During the war, my great grandfather Arthur Baynes was a Lance Corporal with the Royal Engineers Regiment, fighting in the trenches near Ypres. Arthur was near the town's cathederal when it was hit by a shell. The next day he walked into it and found the wrecked organ's ivory and ebony keys scattered about. Being a practical chap, though apparently not a terribly God-fearing one, he collected the keys and some fragments of the oak confessional box. A cabinet maker by trade, he used a penknife to carve the wood into a trinket box for his wife and inlaid it with some of the ebony and ivory. He took the rest of his war spoils home and used to beautify tables and other furniture.

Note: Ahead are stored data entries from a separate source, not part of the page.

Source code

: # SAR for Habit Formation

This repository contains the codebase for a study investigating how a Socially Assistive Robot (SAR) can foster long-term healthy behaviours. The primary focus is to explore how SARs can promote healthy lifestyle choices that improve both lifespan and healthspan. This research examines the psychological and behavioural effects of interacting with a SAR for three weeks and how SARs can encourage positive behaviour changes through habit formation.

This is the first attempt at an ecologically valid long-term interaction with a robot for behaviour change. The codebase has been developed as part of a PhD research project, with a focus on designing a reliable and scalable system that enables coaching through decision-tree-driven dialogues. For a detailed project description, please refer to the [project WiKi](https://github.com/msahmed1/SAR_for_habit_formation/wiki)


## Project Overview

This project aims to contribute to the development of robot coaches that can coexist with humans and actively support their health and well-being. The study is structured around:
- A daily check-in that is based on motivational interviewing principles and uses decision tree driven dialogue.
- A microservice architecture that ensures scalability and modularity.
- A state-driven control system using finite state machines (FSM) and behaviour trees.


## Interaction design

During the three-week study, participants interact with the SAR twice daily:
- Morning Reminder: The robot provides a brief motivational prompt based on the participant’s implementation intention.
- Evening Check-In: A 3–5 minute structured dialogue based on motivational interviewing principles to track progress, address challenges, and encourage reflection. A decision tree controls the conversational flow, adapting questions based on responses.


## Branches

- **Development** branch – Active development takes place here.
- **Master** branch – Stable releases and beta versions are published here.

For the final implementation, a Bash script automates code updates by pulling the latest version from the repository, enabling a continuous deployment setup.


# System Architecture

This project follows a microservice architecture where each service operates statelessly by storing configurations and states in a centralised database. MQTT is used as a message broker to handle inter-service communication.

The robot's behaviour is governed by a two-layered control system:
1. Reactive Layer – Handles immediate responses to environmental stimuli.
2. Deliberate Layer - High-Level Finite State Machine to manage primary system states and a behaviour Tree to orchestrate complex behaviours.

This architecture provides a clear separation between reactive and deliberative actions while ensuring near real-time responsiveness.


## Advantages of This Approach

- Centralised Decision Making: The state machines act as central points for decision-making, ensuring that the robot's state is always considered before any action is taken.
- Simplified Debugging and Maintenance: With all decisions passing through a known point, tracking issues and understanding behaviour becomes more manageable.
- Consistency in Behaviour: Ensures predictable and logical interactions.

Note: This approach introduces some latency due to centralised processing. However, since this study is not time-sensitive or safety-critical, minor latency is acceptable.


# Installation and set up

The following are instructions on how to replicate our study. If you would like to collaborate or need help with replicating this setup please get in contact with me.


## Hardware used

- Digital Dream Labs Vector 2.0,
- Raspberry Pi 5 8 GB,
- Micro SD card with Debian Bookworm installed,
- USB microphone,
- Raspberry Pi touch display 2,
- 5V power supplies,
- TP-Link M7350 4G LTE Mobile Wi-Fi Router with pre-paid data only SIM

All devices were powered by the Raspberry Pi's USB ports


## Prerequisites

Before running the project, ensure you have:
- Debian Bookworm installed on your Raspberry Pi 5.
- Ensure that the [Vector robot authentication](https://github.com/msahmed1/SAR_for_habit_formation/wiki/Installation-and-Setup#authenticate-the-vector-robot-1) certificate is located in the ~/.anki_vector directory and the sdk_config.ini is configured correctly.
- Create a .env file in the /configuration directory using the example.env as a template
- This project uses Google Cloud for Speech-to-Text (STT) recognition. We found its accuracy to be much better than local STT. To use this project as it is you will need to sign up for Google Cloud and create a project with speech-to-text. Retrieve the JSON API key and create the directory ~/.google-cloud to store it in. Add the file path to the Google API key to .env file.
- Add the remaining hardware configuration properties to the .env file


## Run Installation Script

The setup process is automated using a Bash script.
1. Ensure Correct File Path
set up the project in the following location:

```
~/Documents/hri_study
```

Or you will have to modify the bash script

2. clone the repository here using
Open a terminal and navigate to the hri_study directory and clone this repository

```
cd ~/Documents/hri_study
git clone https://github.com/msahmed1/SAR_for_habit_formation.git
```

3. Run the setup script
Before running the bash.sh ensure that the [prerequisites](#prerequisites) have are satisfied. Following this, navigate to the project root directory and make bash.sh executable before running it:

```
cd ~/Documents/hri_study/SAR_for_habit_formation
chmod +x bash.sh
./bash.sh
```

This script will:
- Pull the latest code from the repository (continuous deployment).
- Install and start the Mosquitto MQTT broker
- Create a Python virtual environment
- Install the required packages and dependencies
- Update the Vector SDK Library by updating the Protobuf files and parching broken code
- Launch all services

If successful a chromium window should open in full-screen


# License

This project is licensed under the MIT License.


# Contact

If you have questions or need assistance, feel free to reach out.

My aunt now has the trinket box.
My great grandfather, Arthur Baynes. They say he was a bit of a devil.
So when Lauren and I went to Ypres, I was pretty keen to track down the place my ancestor pillaged. Trouble was, I mistook the cathederal for the town hall, so we ended up at another church. As this one had also been destroyed during the war and in any case, we are not exactly sure if it really was the cathederal that curious Arthur had pillaged, we grabbed a snap of it.
Then, as we hurried off to a chocolate shop, I realised where the cathederal was, and took a slight detour.
Imagine walking into this after it had been shelled.
The land around Ypres is much like it was before WW1; low hills covered in fields and patches of trees. It's a pretty place and, like Gallipoli, is strange to think that this was the scene of some of the bloodiest fighting ever. We got an idea of what it would have looked like at an excellent museum, which was crammed with photographs, slides, uniforms and the various shells, weapons, helmets and other paraphenalia the locals had dug up over the years. They had also kept a section of trench-crossed, shell-cratered battlefield intact.
There were four major battles here during the war. In just the third battle, which is also known as Passchendale, about half a million men were killed. Half a million.
Among the dead were 3,596 New Zealanders - making Passchendale the deadliest battle in our history. Many of them are buried at Tyne Cot Cemetary, the largest Commonwealth war graveyard. Tyne Cot also contains the Memorial to the Missing - the soldiers whose bodies were lost in the mud. There are nearly 35,000 names on it, 1,176 of them New Zealanders.